Spiegava appello, avverso la decisione assunta dalla CTP e per la parte in cui era rimasta soccombente, NOME COGNOME, innanzi alla Commissione Tributaria Regionale della Campania, sezione staccata di Salerno. La CTR disponeva effettuarsi consulenza tecnica, e quindi accoglieva parzialmente il ricorso, riducendo ulteriormente l’ammontare del maggior reddito imponibile accertato.
Avverso la decisione adottata dal giudice dell’appello ha proposto ricorso per cassazione la contribuente, affidandosi a cinque strumenti di impugnazione. Resiste mediante controricorso l’Ente impositore. La contribuente ha pure depositato memoria.
Ragioni della decisione
Con il suo primo motivo di ricorso, proposto ai sensi dell’art. 360, comma primo, n. 3, cod. proc. civ., la contribuente contesta la violazione e falsa applicazione degli art. 137 e seguenti cod. proc. civ., nonché dell’art. 3 della legge n. 890 del 1982 e dell’art. 60 del Dpr n. 600 del 1973, per non avere la CTR rilevato l’invalidità degli
atti impositivi impugnati in conseguenza dell’inesistenza della loro notificazione, effettuata mediante il servizio postale senza che sia stata prodotta la relata di notifica.

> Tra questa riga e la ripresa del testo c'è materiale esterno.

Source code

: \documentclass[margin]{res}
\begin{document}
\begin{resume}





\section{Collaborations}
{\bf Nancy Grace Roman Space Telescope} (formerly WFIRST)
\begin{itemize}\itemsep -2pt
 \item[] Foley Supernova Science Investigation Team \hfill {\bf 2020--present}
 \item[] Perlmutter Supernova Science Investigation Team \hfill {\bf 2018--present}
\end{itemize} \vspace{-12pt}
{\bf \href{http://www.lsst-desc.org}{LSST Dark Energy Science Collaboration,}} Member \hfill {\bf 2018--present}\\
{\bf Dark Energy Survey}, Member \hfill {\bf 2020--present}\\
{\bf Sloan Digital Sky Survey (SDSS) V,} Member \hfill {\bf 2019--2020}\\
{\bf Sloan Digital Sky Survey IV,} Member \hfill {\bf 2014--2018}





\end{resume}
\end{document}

Mediante il secondo strumento d’impugnazione, introdotto ai sensi dell’art. 360, primo comma, n. 3, cod. proc. civ., la ricorrente censura l’invalidità degli avvisi di accertamento, in conseguenza della violazione dell’art. 24 della legge n. 4 del 1929 e dell’art. 12, comma 6, della legge n. 212 del 2000 (c.d. Statuto del contribuente), per avere il giudice del gravame ritenuto legittimi gli atti impositivi, sebbene non preceduti dalla notificazione di un Processo Verbale di Costatazione.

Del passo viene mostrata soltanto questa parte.